When it comes to a single operator for stripping prefixes off, as far as we know, there isn’t one. If you’ve looked through the documentation, you might think that $ltrim was the ideal operator to do this – left trim string – so you’d create a $set stage like:

$set: {
	name: { $ltrim("$name","The ") }
}

If we let this aggregation stage loose on that data we find that, yes, records with “The ” at the start of their name have lost their prefix.

But, and it is a big but, any record which had “T” “h” “e” or ” ” at the start of the name would have lost that character or characters.

“The Ten Floor House” would become “Ten Floor House” but “Ten Floor House” would become “n Floor House”. A subtle but terrible effect; the second parameter in $ltrim is a selection of characters that need to be removed, not a single string.
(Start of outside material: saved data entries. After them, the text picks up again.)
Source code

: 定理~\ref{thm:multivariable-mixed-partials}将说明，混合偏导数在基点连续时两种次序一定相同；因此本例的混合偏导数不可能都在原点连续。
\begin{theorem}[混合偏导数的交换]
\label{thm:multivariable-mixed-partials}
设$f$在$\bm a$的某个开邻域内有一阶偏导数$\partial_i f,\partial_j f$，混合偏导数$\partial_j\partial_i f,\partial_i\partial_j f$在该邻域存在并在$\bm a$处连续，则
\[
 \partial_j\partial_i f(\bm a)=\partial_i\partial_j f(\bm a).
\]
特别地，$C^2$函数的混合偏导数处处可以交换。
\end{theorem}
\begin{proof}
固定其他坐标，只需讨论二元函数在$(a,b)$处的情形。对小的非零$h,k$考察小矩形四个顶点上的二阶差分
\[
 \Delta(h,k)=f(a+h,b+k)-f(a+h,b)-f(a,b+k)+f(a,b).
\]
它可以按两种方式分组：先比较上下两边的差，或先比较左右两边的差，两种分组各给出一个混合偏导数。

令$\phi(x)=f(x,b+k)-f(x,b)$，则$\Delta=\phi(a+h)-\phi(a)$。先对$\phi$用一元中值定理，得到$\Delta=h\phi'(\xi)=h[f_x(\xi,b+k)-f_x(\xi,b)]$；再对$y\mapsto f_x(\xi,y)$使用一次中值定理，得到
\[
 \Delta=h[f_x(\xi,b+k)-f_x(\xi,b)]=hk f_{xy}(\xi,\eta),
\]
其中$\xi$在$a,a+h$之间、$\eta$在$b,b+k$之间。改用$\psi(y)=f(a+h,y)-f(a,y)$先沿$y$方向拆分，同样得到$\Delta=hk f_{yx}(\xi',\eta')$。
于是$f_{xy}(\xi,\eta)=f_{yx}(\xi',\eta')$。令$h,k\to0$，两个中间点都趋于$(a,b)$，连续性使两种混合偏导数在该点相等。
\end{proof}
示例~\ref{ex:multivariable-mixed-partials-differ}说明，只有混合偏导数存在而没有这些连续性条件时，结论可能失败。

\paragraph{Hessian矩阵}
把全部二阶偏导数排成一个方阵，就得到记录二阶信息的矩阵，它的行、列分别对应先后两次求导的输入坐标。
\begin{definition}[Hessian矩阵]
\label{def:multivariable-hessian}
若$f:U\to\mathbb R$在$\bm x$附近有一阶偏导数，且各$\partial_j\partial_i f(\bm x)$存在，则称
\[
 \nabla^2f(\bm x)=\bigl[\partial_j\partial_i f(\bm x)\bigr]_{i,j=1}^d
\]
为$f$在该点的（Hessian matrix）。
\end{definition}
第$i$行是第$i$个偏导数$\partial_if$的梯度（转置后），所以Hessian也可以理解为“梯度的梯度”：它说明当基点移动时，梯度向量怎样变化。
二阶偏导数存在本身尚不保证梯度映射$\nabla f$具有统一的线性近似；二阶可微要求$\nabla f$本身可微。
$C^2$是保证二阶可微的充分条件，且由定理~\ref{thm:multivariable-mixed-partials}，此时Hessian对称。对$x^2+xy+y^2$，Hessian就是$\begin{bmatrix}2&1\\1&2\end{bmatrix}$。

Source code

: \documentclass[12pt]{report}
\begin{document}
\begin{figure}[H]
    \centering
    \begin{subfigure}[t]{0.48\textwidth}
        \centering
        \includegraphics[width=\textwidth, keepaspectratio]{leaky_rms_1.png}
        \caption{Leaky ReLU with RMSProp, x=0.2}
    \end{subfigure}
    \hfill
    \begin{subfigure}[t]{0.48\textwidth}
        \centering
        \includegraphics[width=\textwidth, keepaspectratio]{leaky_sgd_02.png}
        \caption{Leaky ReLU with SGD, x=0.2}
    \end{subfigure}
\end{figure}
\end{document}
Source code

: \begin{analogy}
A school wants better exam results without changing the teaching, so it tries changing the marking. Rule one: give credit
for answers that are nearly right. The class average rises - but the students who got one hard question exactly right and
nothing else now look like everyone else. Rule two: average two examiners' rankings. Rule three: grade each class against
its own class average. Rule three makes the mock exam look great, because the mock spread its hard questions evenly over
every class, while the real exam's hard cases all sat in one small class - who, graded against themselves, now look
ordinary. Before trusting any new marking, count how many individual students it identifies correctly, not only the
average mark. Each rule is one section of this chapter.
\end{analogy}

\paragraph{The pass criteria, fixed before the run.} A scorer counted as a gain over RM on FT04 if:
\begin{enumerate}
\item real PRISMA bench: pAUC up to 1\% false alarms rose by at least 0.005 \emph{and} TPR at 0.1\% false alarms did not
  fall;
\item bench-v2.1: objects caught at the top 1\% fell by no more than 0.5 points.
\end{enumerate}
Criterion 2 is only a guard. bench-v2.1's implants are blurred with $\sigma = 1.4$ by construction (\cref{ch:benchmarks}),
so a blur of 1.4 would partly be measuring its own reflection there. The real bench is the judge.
ReplaceOne as a trim string alternative?

There is a function that will replace parts of strings in MongoDB’s aggregation framework. The $replaceOne (and it’s cousin, $replaceAll) do the simple string operation of finding matches and replacing them with alternative text:

$set: {
      name: { 
        $replaceOne: { 
            input: "$name", 
            find: "The ", 
            replacement: "" } 
        }
}

This will only replace the string “The “, not the characters that make it up. But doing it this way has its own side-effects. If, and only if, the string “The ” occurs somewhere else in the string, that’ll get deleted too. And there are indeed plenty of pubs with ‘The’ in the middle, such as the “Hole In The Wall”, the “Pub on The Pond” and “The Pump on The Green”.

If we want to only trim the “The ” off the string in this aggregation, we have to make sure we’re only dealing with a situation where the “The ” is at the start of the string.

Bring in the Regular Expressions

To solve this, we need a combination of the $cond and $regexMatch expressions. We’ll use $regexMatch to work out if the string begins with “The ” and only then will we do a $replaceOne on it. If it doesn’t match, we’ll pass the string straight through. That decision logic can be handled with $cond and the revised stage looks like this:

$set: {
    name : {
        $cond : {
            if : {
                $regexMatch : {
                    input : "$name",
                    regex : /^The /
                }
            },
            then : {
                $replaceOne : {
                    input : "$name",
                    find : "The ",
                    replacement : ""
                }
            },
            else : "$name"
        }
    }
}

This is how you do an “if…. then…. Else….” inside MongoDB’s aggregation. $regexMatch only returns true if it finds a match. We hand it the name as input and look for the regular expression “^The “. The ^ anchors the match to the start of the input string; it can only match that text occurring at the very start and nowhere else.

If the if expression is true, the then expression is evaluated. And here we have put the $replaceOne from earlier so it does the prefix removal.

If the if expression is false, then the elseexpression is evaluated. That in this case is just the unmodified string from $name.

Now, we are able to be sure that we only do $replaceOne where the prefix is present (and only change one occurrence – don’t, whatever you do, change $replaceOne to $replaceAll).

Wrapping up and reporting

And now the name field is free of “The “. We can now move on to processing the results. Let’s see which is the most popular “normalized” name. We can group and count the results by the name using $sortByCount:

$sortByCount: {
   "$name"
}

And we get top popular pub name roots:

So, we’ve used regular expressions and conditions to find out where we need to do string manipulation and trim a string as part of a MongoDB aggregation. This isn’t the only way to achieve this result though, and it’s something we’ll be coming back to in a future AMA.